The award-winning MedSource clinical research associate (CRA) team is one of the finest clinical trial monitoring teams in the industry, ensuring protocol and regulatory compliance and timely submission of high-quality data. Educational backgrounds range from registered nurses to doctors, bringing vast therapeutic background and experience, including a specialized focus in oncology, to the team. Each monitor is experienced and trained in FDA regulations, ICH guidelines and GCP compliance.
Because clinical monitoring is the backbone of our business model, we can state with confidence:
- Our expertise as a clinical research organization (CRO) means query rates are consistently lower than the industry average. This excellence gives greater accessibility to key information needed in making timely drug development decisions.

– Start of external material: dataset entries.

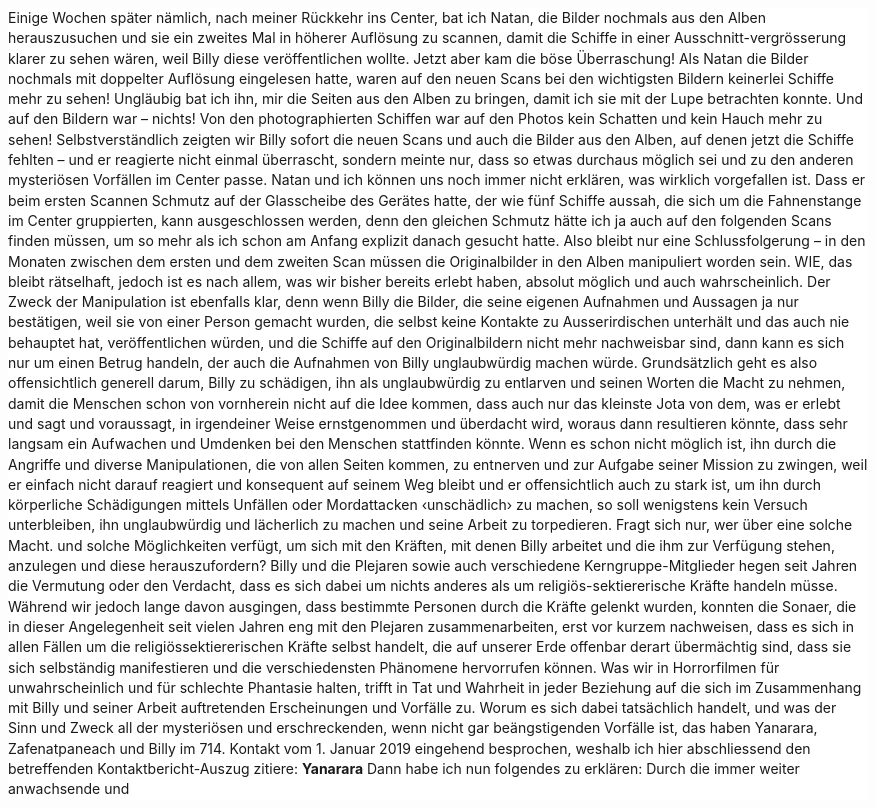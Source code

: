 Einige Wochen später nämlich, nach meiner Rückkehr ins Center, bat ich Natan, die Bilder nochmals aus den Alben herauszusuchen und sie ein zweites Mal in höherer Auflösung zu scannen, damit die Schiffe in einer Ausschnitt-vergrösserung klarer zu sehen wären, weil Billy diese veröffentlichen wollte. Jetzt aber kam die böse Überraschung! Als Natan die Bilder nochmals mit doppelter Auflösung eingelesen hatte, waren auf den neuen Scans bei den wichtigsten Bildern keinerlei Schiffe mehr zu sehen! Ungläubig bat ich ihn, mir die Seiten aus den Alben zu bringen, damit ich sie mit der Lupe betrachten konnte. Und auf den Bildern war – nichts! Von den photographierten Schiffen war auf den Photos kein Schatten und kein Hauch mehr zu sehen! Selbstverständlich zeigten wir Billy sofort die neuen Scans und auch die Bilder aus den Alben, auf denen jetzt die Schiffe fehlten – und er reagierte nicht einmal überrascht, sondern meinte nur, dass so etwas durchaus möglich sei und zu den anderen mysteriösen Vorfällen im Center passe.
Natan und ich können uns noch immer nicht erklären, was wirklich vorgefallen ist. Dass er beim ersten Scannen Schmutz auf der Glasscheibe des Gerätes hatte, der wie fünf Schiffe aussah, die sich um die Fahnenstange im Center gruppierten, kann ausgeschlossen werden, denn den gleichen Schmutz hätte ich ja auch auf den folgenden Scans finden müssen, um so mehr als ich schon am Anfang explizit danach gesucht hatte. Also bleibt nur eine Schlussfolgerung – in den Monaten zwischen dem ersten und dem zweiten Scan müssen die Originalbilder in den Alben manipuliert worden sein. WIE, das bleibt rätselhaft, jedoch ist es nach allem, was wir bisher bereits erlebt haben, absolut möglich und auch wahrscheinlich.
Der Zweck der Manipulation ist ebenfalls klar, denn wenn Billy die Bilder, die seine eigenen Aufnahmen und Aussagen ja nur bestätigen, weil sie von einer Person gemacht wurden, die selbst keine Kontakte zu Ausserirdischen unterhält und das auch nie behauptet hat, veröffentlichen würden, und die Schiffe auf den Originalbildern nicht mehr nachweisbar sind, dann kann es sich nur um einen Betrug handeln, der auch die Aufnahmen von Billy unglaubwürdig machen würde.
Grundsätzlich geht es also offensichtlich generell darum, Billy zu schädigen, ihn als unglaubwürdig zu entlarven und seinen Worten die Macht zu nehmen, damit die Menschen schon von vornherein nicht auf die Idee kommen, dass auch nur das kleinste Jota von dem, was er erlebt und sagt und voraussagt, in irgendeiner Weise ernstgenommen und überdacht wird, woraus dann resultieren könnte, dass sehr langsam ein Aufwachen und Umdenken bei den Menschen stattfinden könnte. Wenn es schon nicht möglich ist, ihn durch die Angriffe und diverse Manipulationen, die von allen Seiten kommen, zu entnerven und zur Aufgabe seiner Mission zu zwingen, weil er einfach nicht darauf reagiert und konsequent auf seinem Weg bleibt und er offensichtlich auch zu stark ist, um ihn durch körperliche Schädigungen mittels Unfällen oder Mordattacken ‹unschädlich› zu machen, so soll wenigstens kein Versuch unterbleiben, ihn unglaubwürdig und lächerlich zu machen und seine Arbeit zu torpedieren. Fragt sich nur, wer über eine solche Macht. und solche Möglichkeiten verfügt, um sich mit den Kräften, mit denen Billy arbeitet und die ihm zur Verfügung stehen, anzulegen und diese herauszufordern? Billy und die Plejaren sowie auch verschiedene Kerngruppe-Mitglieder hegen seit Jahren die Vermutung oder den Verdacht, dass es sich dabei um nichts anderes als um religiös-sektiererische Kräfte handeln müsse. Während wir jedoch lange davon ausgingen, dass bestimmte Personen durch die Kräfte gelenkt wurden, konnten die Sonaer, die in dieser Angelegenheit seit vielen Jahren eng mit den Plejaren zusammenarbeiten, erst vor kurzem nachweisen, dass es sich in allen Fällen um die religiössektiererischen Kräfte selbst handelt, die auf unserer Erde offenbar derart übermächtig sind, dass sie sich selbständig manifestieren und die verschiedensten Phänomene hervorrufen können. Was wir in Horrorfilmen für unwahrscheinlich und für schlechte Phantasie halten, trifft in Tat und Wahrheit in jeder Beziehung auf die sich im Zusammenhang mit Billy und seiner Arbeit auftretenden Erscheinungen und Vorfälle zu.
Worum es sich dabei tatsächlich handelt, und was der Sinn und Zweck all der mysteriösen und erschreckenden, wenn nicht gar beängstigenden Vorfälle ist, das haben Yanarara, Zafenatpaneach und Billy im 714. Kontakt vom 1. Januar 2019 eingehend besprochen, weshalb ich hier abschliessend den betreffenden Kontaktbericht-Auszug zitiere:
**Yanarara** Dann habe ich nun folgendes zu erklären: Durch die immer weiter anwachsende und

- Our CRAs average more than 10 years of monitoring experience.
- Our CRA team has specialized therapeutic focuses in oncology, neurology and infectious diseases, with additional experience ranging from the respiratory system and allergies to pain management and metabolic diseases. We work to match our CRAs’ therapeutic experience with corresponding clinical programs.
- Our monitors directly participate in clinical data management processes, promoting closer integration between data management and site activities and resulting in higher-quality clinical data.
- Working within their chosen therapeutic areas, our established group of experienced monitors develop long-standing relationships with our investigators and sites.